Semangatnya sebagai seorang jurnalis semakin membara ketika ia mulai berkarir sebagai reporter di salah satu stasiun radio, kemudian melangkah ke media cetak.
“Sejak di Kampus juga saya juga memang menjadi pendiri Pers kampus juga di salah satu perguruan tinggi di Kalimantan Barat. Sejak kuliah di semester akhir saya itu sudah jadi reporter disalah satu radio kemudian melamar di sebuah media cetak dan dari sinilah saya belajar menjadi wartawan pemula. Kemudian seiring waktu menjadi wartawan dengan tugas di beberapa daerah di Kalimantan Barat,”cerita Kundori.
Namun, seperti dalam setiap profesi, menjadi seorang wartawan juga membawa lika-liku perjalanan yang tidak selalu mulus.
Kundori mengingat masa-masa sulit sebagai wartawan kampus, di mana ia pernah mendapat sorotan dari dosen karena tulisannya mengenai absensi dosen yang minim.
“Kisah suka dan duka saya yakni sempat waktu itu saya masih menjadi wartawan kampus. Saya waktu itu pernah mau dilaporkan oleh dosen gara-gara menulis berita dosen jarang masuk.
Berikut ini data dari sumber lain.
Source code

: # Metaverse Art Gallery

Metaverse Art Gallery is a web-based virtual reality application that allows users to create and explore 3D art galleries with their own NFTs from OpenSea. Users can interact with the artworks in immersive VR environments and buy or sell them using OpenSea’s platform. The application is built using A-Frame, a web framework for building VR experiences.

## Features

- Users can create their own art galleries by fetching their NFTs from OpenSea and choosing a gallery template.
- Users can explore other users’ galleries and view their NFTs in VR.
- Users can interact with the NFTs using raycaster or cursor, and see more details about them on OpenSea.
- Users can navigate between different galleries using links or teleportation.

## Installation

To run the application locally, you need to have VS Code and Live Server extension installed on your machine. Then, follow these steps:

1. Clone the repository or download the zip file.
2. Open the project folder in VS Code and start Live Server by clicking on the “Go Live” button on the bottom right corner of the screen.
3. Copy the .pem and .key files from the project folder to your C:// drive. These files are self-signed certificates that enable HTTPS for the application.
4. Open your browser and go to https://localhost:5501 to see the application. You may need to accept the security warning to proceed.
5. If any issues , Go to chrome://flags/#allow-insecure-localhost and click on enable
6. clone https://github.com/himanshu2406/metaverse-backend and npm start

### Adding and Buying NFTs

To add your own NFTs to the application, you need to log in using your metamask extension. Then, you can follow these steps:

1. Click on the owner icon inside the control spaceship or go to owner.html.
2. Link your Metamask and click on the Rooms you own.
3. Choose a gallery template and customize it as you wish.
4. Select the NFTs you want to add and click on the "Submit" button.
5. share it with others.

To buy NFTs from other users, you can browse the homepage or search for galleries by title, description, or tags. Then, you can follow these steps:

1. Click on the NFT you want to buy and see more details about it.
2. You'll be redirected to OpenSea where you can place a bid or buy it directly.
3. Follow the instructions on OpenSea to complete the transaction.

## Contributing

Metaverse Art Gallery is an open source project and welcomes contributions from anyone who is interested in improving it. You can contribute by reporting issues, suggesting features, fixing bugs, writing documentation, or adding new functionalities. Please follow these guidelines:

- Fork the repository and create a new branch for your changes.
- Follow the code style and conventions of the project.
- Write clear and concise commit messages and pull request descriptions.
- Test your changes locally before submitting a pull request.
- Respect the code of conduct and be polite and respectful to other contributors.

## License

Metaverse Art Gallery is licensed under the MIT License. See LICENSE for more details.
Jadi disitu sudah ada idealisme,”katanya.
Bahkan ironisnya, ia juga pernah menghadapi tekanan dan ancaman saat menulis investigasi tentang perjudian di daerah terpencil.
Ancaman tersebut tidak hanya datang dalam bentuk kata-kata, tetapi juga melalui pesan singkat dan intimidasi langsung, yang pada zamannya adalah bentuk komunikasi utama sebelum era aplikasi pesan instan seperti WhatsApp.
“Kemudian saat sudah menjadi wartawan pemula waktu itu pernah juga saya menulis tentang berita investigasi masalah perjudian didaerah perhuluan itu suka dukanya kita ada tantangan untuk mengangkat sebuah kasus ini juga banyak tekanan-tekanan bahkan sempat diancam, HP bahkan matikan dan saya dimarahi pimpinan karena banyak ancaman-ancaman lewat SMS karena jaman dulu kita masih menggunakan SMS belum ada WA pada waktu itu, itu salah satunya,”kenang Kundori.
Dengan pengalaman yang telah diperolehnya selama ini, ia berharap dapat terus berkontribusi dalam menjaga integritas jurnalistik dan memberikan pencerahan kepada masyarakat melalui tulisan dan laporan yang berkualitas.
Selain itu, ia juga mendorong generasi muda untuk tidak hanya melihat profesi ini sebagai pekerjaan biasa, tetapi sebagai panggilan untuk memberikan informasi yang akurat dan bermanfaat bagi masyarakat luas.
“Sukanya kita banyak relasi, banyak dikenal orang bahkan kita dari disiplin ilmu yang kita dapatkan di bangku kuliah ternyata saat menjadi wartawan itu beda. Misalnya ketika kita tugas didaerah salah satunya di Kabupaten Landak, sementara disiplin ilmu saya kan fokus pemberitaan jurnalistik, ketika disana kita harus meliput pemberitaan tentang sawit, tentang kriminalitas, tentang yang lain, jadi kita juga harus bias juga menguasai juga ilmu-ilmu tentang perkebunan sawit itu bagaimana, juga dan lainnya karena memang kita sebagai wartawan harus biasa menguasai karena kalau kita ingin mewawancarai narasumber harus bisa menguasai sebuah masalah,”pungkasnya.